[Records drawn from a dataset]
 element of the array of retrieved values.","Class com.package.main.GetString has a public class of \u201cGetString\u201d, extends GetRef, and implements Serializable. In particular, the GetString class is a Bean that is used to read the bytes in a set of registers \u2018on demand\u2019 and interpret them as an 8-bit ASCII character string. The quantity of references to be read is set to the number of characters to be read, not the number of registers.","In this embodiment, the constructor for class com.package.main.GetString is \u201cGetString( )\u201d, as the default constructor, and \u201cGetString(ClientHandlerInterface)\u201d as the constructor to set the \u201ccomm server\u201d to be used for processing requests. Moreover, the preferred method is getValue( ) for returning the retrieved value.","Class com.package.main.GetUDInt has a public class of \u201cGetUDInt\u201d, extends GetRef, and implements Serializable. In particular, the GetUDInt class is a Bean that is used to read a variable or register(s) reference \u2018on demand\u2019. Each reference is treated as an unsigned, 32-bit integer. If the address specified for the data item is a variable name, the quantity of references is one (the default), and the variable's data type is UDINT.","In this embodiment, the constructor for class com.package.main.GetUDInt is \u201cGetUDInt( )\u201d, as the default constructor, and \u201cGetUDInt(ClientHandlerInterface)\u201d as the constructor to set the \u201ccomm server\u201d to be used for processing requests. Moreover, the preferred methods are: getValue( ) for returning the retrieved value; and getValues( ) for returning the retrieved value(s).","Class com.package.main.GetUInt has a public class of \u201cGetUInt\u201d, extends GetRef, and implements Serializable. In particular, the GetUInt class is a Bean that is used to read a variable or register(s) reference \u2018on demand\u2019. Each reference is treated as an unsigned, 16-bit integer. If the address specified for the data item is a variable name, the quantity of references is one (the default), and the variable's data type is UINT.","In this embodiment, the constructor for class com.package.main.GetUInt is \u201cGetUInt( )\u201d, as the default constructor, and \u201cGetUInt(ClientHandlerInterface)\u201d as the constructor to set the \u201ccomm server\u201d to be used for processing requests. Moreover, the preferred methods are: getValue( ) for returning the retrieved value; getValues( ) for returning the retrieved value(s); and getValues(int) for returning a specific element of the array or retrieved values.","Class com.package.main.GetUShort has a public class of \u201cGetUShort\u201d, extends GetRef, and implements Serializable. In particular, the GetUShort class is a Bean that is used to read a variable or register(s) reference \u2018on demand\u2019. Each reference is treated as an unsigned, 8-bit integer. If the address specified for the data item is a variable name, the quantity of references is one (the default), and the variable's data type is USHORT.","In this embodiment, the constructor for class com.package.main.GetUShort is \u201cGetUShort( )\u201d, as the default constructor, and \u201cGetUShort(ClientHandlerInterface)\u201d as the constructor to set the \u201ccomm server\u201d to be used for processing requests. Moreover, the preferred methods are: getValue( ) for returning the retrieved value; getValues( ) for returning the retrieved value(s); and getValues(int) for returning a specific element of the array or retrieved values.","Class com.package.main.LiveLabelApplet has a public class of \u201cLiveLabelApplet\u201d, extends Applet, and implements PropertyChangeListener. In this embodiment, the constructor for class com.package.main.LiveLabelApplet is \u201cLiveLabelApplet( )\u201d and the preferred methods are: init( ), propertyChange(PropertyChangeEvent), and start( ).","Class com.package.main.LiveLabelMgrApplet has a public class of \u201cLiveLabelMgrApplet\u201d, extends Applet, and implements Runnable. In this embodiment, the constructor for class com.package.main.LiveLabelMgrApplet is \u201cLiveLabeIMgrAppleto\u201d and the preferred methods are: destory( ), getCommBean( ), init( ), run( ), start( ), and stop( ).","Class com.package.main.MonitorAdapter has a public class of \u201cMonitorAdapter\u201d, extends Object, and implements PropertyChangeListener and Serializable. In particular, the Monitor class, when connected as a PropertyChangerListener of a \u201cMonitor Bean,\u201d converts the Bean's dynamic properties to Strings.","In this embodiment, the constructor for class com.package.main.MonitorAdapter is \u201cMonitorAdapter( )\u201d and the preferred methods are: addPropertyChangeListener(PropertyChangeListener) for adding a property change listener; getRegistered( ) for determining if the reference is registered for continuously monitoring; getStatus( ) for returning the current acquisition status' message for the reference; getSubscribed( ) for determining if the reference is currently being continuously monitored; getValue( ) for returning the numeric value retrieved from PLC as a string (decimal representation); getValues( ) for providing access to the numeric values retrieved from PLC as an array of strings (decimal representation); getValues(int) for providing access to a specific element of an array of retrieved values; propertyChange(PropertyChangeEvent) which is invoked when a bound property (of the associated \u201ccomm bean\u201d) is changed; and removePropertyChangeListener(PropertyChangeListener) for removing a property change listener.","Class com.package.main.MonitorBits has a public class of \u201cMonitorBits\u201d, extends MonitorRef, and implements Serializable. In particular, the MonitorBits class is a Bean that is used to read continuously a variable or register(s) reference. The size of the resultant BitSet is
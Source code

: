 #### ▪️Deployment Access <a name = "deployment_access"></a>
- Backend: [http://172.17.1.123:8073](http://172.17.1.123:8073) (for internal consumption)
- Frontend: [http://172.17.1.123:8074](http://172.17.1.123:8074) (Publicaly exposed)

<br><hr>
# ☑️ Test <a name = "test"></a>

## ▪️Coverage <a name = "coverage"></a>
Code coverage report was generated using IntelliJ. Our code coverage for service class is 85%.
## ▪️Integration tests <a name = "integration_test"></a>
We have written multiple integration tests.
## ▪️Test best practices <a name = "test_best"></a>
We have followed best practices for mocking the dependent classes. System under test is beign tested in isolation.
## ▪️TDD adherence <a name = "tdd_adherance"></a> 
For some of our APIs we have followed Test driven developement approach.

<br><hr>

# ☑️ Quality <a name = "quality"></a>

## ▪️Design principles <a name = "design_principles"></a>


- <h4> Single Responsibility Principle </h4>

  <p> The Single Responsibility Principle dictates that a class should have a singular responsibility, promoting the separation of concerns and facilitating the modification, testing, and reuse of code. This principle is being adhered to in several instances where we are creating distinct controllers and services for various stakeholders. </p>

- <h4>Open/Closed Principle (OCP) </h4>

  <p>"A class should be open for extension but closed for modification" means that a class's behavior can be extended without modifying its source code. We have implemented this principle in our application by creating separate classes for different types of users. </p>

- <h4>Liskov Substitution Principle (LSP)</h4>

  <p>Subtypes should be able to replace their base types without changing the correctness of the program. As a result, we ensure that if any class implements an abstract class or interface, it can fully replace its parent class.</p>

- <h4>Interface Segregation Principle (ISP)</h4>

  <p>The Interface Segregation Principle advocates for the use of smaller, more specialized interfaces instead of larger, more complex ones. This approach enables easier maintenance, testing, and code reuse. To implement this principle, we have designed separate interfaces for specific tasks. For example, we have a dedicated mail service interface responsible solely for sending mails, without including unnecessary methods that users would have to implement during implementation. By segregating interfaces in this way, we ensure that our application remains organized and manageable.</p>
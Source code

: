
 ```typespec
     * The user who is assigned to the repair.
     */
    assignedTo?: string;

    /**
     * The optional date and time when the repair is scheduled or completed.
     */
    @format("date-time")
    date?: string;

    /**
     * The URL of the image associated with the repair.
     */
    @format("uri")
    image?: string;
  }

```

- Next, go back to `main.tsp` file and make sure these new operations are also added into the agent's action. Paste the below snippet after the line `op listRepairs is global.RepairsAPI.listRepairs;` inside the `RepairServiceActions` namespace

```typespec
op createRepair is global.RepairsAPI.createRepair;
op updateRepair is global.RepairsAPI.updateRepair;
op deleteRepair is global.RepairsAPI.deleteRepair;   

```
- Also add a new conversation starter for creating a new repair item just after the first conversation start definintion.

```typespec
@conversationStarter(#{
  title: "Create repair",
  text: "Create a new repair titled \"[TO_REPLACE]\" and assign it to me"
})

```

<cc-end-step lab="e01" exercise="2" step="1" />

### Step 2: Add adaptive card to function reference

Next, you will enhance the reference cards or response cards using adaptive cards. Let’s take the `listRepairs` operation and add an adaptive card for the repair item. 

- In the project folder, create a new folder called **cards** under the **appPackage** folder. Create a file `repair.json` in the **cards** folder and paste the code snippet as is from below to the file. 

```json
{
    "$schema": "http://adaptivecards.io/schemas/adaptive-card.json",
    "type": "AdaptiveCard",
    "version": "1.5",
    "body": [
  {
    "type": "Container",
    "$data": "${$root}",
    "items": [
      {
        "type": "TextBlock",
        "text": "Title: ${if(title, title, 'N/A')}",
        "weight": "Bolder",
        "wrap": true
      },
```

● **WHAT THE EXERCISE ASKS**
Above are the entries. Output exactly the lines beginning with the line that has "- Backend: [http://172.17.1.123:8073](http://172.17.1.123:8073)" and ending with the line that has "- <h4> Single Responsibility Principle </h4>".

● **EXERCISE SOLUTION**
- Backend: [http://172.17.1.123:8073](http://172.17.1.123:8073) (for internal consumption)
- Frontend: [http://172.17.1.123:8074](http://172.17.1.123:8074) (Publicaly exposed)

<br><hr>
# ☑️ Test <a name = "test"></a>

## ▪️Coverage <a name = "coverage"></a>
Code coverage report was generated using IntelliJ. Our code coverage for service class is 85%.
## ▪️Integration tests <a name = "integration_test"></a>
We have written multiple integration tests.
## ▪️Test best practices <a name = "test_best"></a>
We have followed best practices for mocking the dependent classes. System under test is beign tested in isolation.
## ▪️TDD adherence <a name = "tdd_adherance"></a> 
For some of our APIs we have followed Test driven developement approach.

<br><hr>

# ☑️ Quality <a name = "quality"></a>

## ▪️Design principles <a name = "design_principles"></a>


- <h4> Single Responsibility Principle </h4>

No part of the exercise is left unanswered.